米国を代表する宇宙ビジネスカンファレンス「NEWSPACE 2016」が6月21日〜23日の日程で開催された。これまで開催地はシリコンバレーだったが、今年はシアトルに場所を移した(関連記事)。
筆者は昨年初めてこのイベントに参加したが、今回は「Global Space」というパネルディスカッションに登壇して、他国で新宇宙産業のアクセレレータとして活躍する方々と議論した。今回はそこで見聞きした宇宙投資の現状をお伝えしたい。
宇宙ベンチャー投資が2015年は15億ドル
近年、宇宙ベンチャーへの投資が急ピッチで加速している。今年4月に米調査会社のTauri Groupが発表した調査レポート「START-UP SPACE」によると、2015年の宇宙ベンチャーへの資金流入は年間で約25億ドルを超えた。内訳としてベンチャーキャピタルなどからの投資が約15億ドル近くに上っており、これは過去10年間のベンチャーキャピタルなどによる投資額の合計を超える金額だ。

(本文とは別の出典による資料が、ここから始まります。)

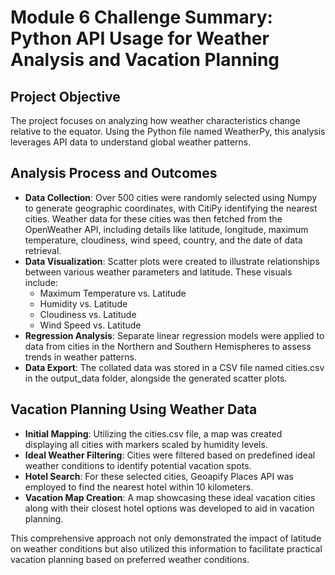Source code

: # Module 6 Challenge Summary: Python API Usage for Weather Analysis and Vacation Planning

## Project Objective
The project focuses on analyzing how weather characteristics change relative to the equator. Using the Python file named WeatherPy, this analysis leverages API data to understand global weather patterns.

## Analysis Process and Outcomes
- **Data Collection**: Over 500 cities were randomly selected using Numpy to generate geographic coordinates, with CitiPy identifying the nearest cities. Weather data for these cities was then fetched from the OpenWeather API, including details like latitude, longitude, maximum temperature, cloudiness, wind speed, country, and the date of data retrieval.
- **Data Visualization**: Scatter plots were created to illustrate relationships between various weather parameters and latitude. These visuals include:
  - Maximum Temperature vs. Latitude
  - Humidity vs. Latitude
  - Cloudiness vs. Latitude
  - Wind Speed vs. Latitude
- **Regression Analysis**: Separate linear regression models were applied to data from cities in the Northern and Southern Hemispheres to assess trends in weather patterns.
- **Data Export**: The collated data was stored in a CSV file named cities.csv in the output_data folder, alongside the generated scatter plots.

## Vacation Planning Using Weather Data
- **Initial Mapping**: Utilizing the cities.csv file, a map was created displaying all cities with markers scaled by humidity levels.
- **Ideal Weather Filtering**: Cities were filtered based on predefined ideal weather conditions to identify potential vacation spots.
- **Hotel Search**: For these selected cities, Geoapify Places API was employed to find the nearest hotel within 10 kilometers.
- **Vacation Map Creation**: A map showcasing these ideal vacation cities along with their closest hotel options was developed to aid in vacation planning.

This comprehensive approach not only demonstrated the impact of latitude on weather conditions but also utilized this information to facilitate practical vacation planning based on preferred weather conditions.
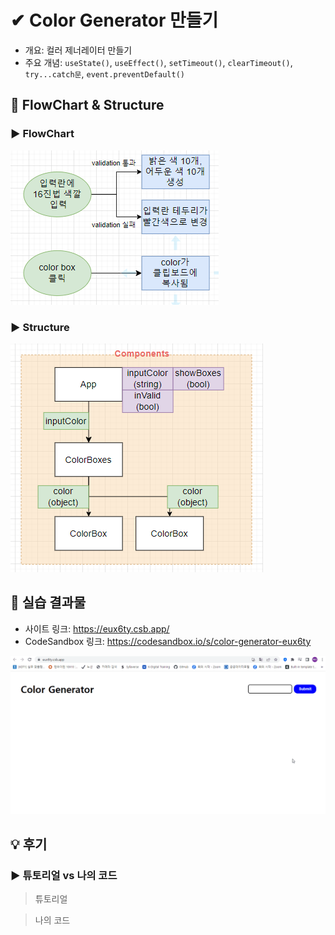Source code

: # ✔ Color Generator 만들기

-   개요: 컬러 제너레이터 만들기
-   주요 개념: `useState()`, `useEffect()`, `setTimeout()`, `clearTimeout()`, `try...catch문`, `event.preventDefault()`

## 🎨 FlowChart & Structure

### ▶ FlowChart

![](image/flowchart.PNG)

### ▶ Structure

![](image/structure.PNG)

## 🧩 실습 결과물

-   사이트 링크: <https://eux6ty.csb.app/>
-   CodeSandbox 링크: <https://codesandbox.io/s/color-generator-eux6ty>

![](../gif/ColorGenerator_practice1.gif)

## 💡 후기

### ▶ 튜토리얼 vs 나의 코드

> 튜토리얼

> 나의 코드
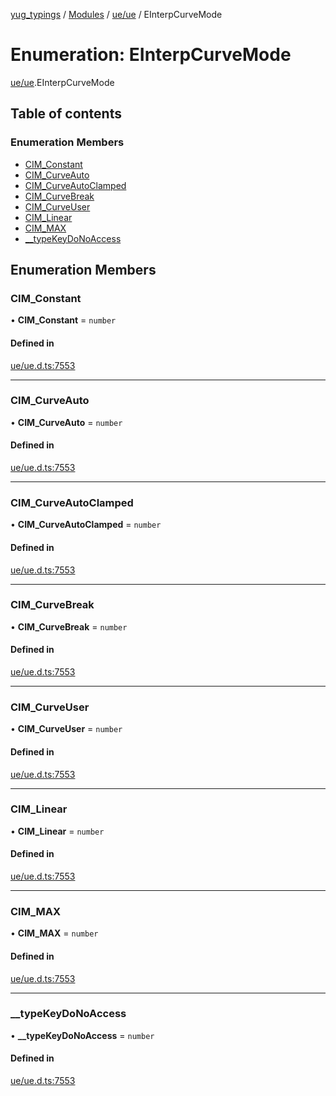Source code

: [yug_typings](../README.md) / [Modules](../modules.md) / [ue/ue](../modules/ue_ue.md) / EInterpCurveMode

# Enumeration: EInterpCurveMode

[ue/ue](../modules/ue_ue.md).EInterpCurveMode

## Table of contents

### Enumeration Members

- [CIM\_Constant](ue_ue.EInterpCurveMode.md#cim_constant)
- [CIM\_CurveAuto](ue_ue.EInterpCurveMode.md#cim_curveauto)
- [CIM\_CurveAutoClamped](ue_ue.EInterpCurveMode.md#cim_curveautoclamped)
- [CIM\_CurveBreak](ue_ue.EInterpCurveMode.md#cim_curvebreak)
- [CIM\_CurveUser](ue_ue.EInterpCurveMode.md#cim_curveuser)
- [CIM\_Linear](ue_ue.EInterpCurveMode.md#cim_linear)
- [CIM\_MAX](ue_ue.EInterpCurveMode.md#cim_max)
- [\_\_typeKeyDoNoAccess](ue_ue.EInterpCurveMode.md#__typekeydonoaccess)

## Enumeration Members

### CIM\_Constant

• **CIM\_Constant** = `number`

#### Defined in

[ue/ue.d.ts:7553](https://github.com/YugMetaverse/yug_typings/blob/b7d9b19/ue/ue.d.ts#L7553)

___

### CIM\_CurveAuto

• **CIM\_CurveAuto** = `number`

#### Defined in

[ue/ue.d.ts:7553](https://github.com/YugMetaverse/yug_typings/blob/b7d9b19/ue/ue.d.ts#L7553)

___

### CIM\_CurveAutoClamped

• **CIM\_CurveAutoClamped** = `number`

#### Defined in

[ue/ue.d.ts:7553](https://github.com/YugMetaverse/yug_typings/blob/b7d9b19/ue/ue.d.ts#L7553)

___

### CIM\_CurveBreak

• **CIM\_CurveBreak** = `number`

#### Defined in

[ue/ue.d.ts:7553](https://github.com/YugMetaverse/yug_typings/blob/b7d9b19/ue/ue.d.ts#L7553)

___

### CIM\_CurveUser

• **CIM\_CurveUser** = `number`

#### Defined in

[ue/ue.d.ts:7553](https://github.com/YugMetaverse/yug_typings/blob/b7d9b19/ue/ue.d.ts#L7553)

___

### CIM\_Linear

• **CIM\_Linear** = `number`

#### Defined in

[ue/ue.d.ts:7553](https://github.com/YugMetaverse/yug_typings/blob/b7d9b19/ue/ue.d.ts#L7553)

___

### CIM\_MAX

• **CIM\_MAX** = `number`

#### Defined in

[ue/ue.d.ts:7553](https://github.com/YugMetaverse/yug_typings/blob/b7d9b19/ue/ue.d.ts#L7553)

___

### \_\_typeKeyDoNoAccess

• **\_\_typeKeyDoNoAccess** = `number`

#### Defined in

[ue/ue.d.ts:7553](https://github.com/YugMetaverse/yug_typings/blob/b7d9b19/ue/ue.d.ts#L7553)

投資額だけではない、宇宙ベンチャーに投資するベンチャーキャピタルの数も2000年代前半は年平均5社以下であったが、2000年代後半では10社近くなり、2015年には50社以上が投資を行った。近年の米SpaceXの成功はもちろんだが、2013年の化学メーカー大手・米Monsantoによる気象データベンチャー・米Climateの買収(約1000億円)、2014年の米Googleによる衛星画像解析ベンチャー米Skybox Imaging(現Terra Bella)の買収(約500億円)などが投資家にエグジットの可能性を見せた影響もあるかもしれない。
日本でも、小型衛星ベンチャーのアクセルスペースが2015年にシリーズA投資ラウンドで約18億円を調達。また、スペースデブリ(宇宙のゴミ)除去を目指すアストロスケールが2016年にシリーズB投資ラウンドで産業革新機構などから約30億円を調達するなど、盛り上がりを見せている。